NEW YORK - U.S. Treasury Secretary John Snow said on Tuesday the government was doing what it needed to do to correct global trade imbalances, but Europe and Japan needed to do their part as well.

"Our actions alone will not be sufficient to unwind global imbalances," Snow said in prepared remarks for delivery to the Council on Foreign Relations. "Simply put, large imbalances will continue if growth in our major trading partners continues to lag."

The U.S. Treasury chief said the United States "is doing its part" by tackling the budget deficit but said since the combined European and Japanese economies outweigh America's, the onus for action is on them.

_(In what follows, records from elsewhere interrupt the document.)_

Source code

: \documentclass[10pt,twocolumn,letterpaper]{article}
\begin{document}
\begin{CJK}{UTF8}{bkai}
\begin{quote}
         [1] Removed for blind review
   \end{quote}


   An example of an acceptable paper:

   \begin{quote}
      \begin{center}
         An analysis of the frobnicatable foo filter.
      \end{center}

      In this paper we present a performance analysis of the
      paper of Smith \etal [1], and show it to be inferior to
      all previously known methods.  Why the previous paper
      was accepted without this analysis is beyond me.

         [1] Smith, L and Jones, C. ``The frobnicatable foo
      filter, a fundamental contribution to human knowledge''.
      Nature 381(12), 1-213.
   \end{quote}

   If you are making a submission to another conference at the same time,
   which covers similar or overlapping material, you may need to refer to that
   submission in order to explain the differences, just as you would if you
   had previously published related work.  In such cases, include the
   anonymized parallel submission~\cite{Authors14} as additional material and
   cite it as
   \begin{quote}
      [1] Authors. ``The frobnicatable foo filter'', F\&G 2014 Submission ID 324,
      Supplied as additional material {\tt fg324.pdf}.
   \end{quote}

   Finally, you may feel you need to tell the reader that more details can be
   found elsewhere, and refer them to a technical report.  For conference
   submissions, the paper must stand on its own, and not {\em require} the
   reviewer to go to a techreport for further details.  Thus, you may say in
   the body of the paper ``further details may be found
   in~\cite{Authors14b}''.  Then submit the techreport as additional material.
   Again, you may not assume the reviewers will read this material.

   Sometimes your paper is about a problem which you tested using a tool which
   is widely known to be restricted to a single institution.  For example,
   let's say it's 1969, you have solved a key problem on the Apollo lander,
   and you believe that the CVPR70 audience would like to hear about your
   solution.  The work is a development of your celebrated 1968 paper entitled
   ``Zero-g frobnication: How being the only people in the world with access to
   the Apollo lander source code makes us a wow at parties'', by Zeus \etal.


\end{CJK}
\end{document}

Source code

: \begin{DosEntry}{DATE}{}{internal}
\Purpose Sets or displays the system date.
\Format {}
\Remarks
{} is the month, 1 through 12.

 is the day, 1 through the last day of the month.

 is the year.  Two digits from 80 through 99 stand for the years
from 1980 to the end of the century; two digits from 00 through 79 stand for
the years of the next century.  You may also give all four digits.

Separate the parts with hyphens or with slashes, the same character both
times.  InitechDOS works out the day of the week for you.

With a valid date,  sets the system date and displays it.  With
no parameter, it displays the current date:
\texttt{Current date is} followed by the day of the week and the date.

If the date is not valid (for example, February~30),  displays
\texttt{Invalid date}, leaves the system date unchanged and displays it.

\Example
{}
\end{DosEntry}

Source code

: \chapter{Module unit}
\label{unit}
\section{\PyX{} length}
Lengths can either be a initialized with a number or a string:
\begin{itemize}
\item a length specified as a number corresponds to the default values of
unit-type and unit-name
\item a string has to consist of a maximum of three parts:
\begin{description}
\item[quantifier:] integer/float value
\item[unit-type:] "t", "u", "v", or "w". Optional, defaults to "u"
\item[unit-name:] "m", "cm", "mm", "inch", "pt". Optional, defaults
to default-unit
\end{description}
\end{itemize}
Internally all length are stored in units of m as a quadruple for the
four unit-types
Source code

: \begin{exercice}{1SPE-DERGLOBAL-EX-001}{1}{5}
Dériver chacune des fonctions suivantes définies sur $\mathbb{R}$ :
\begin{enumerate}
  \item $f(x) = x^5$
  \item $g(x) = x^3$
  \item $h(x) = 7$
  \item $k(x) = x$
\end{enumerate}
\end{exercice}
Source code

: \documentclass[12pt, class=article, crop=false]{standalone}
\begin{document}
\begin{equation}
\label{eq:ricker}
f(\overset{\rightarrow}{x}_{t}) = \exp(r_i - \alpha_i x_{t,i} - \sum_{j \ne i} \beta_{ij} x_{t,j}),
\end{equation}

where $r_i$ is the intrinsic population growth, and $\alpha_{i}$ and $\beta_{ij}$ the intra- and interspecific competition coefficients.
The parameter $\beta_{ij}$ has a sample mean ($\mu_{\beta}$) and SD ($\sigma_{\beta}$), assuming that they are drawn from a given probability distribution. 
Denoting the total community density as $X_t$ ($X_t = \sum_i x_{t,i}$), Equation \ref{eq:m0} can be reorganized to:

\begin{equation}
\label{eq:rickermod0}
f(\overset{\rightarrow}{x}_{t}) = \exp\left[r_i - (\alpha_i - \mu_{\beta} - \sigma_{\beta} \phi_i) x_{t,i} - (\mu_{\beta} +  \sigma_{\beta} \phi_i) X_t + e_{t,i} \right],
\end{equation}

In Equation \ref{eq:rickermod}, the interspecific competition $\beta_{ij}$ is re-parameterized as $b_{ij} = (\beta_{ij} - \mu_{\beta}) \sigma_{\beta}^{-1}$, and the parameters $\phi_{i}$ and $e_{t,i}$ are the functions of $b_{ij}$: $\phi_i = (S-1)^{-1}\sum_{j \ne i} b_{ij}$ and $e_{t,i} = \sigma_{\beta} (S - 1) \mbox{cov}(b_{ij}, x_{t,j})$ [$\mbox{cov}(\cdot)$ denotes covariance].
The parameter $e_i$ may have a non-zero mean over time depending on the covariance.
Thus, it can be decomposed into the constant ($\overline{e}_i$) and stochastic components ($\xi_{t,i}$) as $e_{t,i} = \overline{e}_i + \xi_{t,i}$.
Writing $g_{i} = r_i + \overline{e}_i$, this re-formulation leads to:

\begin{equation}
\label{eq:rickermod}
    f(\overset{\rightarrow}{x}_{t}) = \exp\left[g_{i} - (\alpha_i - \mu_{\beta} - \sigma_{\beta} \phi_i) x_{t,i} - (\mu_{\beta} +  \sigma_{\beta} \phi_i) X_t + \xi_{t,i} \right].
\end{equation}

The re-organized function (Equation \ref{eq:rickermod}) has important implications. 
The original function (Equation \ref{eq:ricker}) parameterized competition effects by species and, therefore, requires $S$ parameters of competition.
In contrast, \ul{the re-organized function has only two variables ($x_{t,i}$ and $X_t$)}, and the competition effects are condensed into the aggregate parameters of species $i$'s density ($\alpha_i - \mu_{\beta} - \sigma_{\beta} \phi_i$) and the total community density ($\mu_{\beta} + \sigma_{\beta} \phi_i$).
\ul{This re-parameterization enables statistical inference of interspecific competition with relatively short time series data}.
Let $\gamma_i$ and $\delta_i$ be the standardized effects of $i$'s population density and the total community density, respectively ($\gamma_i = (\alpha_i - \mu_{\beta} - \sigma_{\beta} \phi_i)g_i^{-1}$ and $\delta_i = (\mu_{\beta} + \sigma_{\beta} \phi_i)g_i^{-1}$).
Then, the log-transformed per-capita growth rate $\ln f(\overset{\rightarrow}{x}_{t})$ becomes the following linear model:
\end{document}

"These economies must continue to adopt and implement vigorous and necessary structural reforms to establish robust rates of growth -- both for the good of their own citizens and to contribute to reductions in the imbalances in the global economy," Snow added.

He intimated that the latest budget deficit data due out in a few weeks will show the Bush administration is making headway in its campaign promise to halve the fiscal shortfall by the end of Bush's presidency.

"I don't want to foreshadow what those numbers will be except I will say they are going to be a lot lower. And they will show that we are well in advance of the President's target of cutting the deficit in half by the end of his term," said Snow.

He added that even his office was surprised at the rise in tax receipts, which are now running 15 percent higher than initially forecasted at the beginning of the year.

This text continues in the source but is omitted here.